YOUR ASSIGNMENT:
Scan the records below. List lines holding "have".

Source data:

=== Section Start ===

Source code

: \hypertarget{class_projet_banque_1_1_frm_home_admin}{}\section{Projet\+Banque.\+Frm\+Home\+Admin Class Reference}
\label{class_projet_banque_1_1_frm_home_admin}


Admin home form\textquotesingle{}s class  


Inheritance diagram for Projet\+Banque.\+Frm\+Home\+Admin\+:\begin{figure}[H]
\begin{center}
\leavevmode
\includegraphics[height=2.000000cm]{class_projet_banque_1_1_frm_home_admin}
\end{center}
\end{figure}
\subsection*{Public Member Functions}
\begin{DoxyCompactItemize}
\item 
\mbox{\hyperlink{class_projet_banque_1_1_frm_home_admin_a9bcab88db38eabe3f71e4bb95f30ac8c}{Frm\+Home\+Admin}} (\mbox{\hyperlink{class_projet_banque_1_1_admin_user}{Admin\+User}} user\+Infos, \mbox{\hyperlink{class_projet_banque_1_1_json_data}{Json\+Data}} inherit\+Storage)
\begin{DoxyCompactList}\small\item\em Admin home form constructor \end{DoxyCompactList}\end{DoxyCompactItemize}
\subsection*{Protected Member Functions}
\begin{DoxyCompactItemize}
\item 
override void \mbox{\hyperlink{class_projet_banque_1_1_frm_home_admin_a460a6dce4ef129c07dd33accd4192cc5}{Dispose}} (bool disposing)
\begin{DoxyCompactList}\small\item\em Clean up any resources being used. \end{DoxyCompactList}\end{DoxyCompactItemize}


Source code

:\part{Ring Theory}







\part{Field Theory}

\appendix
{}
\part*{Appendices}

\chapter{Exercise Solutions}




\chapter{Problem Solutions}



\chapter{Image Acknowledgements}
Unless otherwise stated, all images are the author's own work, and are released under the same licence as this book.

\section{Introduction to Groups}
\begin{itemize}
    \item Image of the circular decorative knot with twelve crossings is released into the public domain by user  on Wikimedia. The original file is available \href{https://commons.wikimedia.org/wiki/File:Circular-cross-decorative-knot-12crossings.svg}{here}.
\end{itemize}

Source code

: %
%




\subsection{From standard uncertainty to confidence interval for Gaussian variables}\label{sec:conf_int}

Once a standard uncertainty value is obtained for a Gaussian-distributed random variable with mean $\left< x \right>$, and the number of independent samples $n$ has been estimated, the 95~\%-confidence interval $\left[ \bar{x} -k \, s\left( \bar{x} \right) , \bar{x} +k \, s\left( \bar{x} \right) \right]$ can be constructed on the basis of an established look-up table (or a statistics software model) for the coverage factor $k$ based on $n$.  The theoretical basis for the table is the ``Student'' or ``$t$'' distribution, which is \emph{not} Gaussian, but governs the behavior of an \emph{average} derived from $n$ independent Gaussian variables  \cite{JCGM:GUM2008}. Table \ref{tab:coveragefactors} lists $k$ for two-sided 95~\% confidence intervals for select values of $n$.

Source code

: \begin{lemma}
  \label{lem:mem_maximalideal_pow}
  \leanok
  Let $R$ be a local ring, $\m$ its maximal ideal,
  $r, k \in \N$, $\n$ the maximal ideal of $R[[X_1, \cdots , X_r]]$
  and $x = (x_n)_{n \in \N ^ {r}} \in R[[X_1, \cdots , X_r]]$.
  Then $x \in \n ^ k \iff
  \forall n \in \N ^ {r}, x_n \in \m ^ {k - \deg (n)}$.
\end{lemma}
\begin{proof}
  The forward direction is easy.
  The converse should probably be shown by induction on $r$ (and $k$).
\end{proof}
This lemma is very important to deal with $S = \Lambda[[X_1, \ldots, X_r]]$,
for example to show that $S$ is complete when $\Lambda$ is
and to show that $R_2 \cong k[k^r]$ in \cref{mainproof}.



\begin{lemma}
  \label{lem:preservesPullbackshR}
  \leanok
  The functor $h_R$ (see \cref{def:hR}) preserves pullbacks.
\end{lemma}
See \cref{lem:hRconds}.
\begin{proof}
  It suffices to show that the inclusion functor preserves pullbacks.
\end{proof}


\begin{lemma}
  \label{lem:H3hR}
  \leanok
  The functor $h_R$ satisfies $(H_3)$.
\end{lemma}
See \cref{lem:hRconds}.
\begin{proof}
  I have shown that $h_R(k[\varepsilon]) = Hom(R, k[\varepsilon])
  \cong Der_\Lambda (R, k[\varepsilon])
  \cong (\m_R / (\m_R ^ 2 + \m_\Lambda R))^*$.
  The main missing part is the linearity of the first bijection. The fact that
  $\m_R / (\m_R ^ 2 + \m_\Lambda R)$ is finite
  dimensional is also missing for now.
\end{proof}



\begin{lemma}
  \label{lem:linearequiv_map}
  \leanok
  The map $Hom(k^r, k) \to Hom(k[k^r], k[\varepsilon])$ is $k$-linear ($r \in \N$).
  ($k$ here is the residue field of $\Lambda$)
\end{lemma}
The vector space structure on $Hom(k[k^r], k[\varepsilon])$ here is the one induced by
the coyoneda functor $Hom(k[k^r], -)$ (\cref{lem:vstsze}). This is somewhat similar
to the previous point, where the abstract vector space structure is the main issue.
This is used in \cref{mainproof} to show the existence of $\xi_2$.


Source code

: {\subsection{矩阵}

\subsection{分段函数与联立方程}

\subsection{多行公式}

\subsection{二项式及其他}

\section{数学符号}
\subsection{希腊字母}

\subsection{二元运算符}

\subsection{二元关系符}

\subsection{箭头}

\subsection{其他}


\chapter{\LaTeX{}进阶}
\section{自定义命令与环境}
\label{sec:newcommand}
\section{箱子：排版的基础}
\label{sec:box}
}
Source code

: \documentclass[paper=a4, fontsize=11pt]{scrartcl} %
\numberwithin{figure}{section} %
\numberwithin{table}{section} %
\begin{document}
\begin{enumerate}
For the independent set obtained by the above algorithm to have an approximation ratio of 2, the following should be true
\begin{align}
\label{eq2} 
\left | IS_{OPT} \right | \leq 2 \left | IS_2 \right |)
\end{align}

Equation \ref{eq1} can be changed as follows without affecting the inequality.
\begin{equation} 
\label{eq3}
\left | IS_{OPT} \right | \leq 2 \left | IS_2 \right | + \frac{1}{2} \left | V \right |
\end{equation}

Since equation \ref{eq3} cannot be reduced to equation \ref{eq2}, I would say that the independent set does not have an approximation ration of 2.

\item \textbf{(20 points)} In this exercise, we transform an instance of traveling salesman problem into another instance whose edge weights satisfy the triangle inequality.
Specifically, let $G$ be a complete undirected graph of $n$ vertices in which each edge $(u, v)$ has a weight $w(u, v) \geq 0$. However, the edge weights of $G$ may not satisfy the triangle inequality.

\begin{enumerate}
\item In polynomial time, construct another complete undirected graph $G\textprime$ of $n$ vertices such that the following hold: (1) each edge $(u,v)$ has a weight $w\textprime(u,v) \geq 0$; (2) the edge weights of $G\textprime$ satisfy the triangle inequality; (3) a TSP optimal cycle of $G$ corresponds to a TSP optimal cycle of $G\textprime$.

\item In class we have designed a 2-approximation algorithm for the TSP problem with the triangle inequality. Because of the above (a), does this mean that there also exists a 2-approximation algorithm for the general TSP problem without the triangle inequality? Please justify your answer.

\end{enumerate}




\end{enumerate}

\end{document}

=== Section End ===

OUTPUT OF THE TASK:
  I have shown that $h_R(k[\varepsilon]) = Hom(R, k[\varepsilon])
For the independent set obtained by the above algorithm to have an approximation ratio of 2, the following should be true
Since equation \ref{eq3} cannot be reduced to equation \ref{eq2}, I would say that the independent set does not have an approximation ration of 2.
\item In class we have designed a 2-approximation algorithm for the TSP problem with the triangle inequality. Because of the above (a), does this mean that there also exists a 2-approximation algorithm for the general TSP problem without the triangle inequality? Please justify your answer.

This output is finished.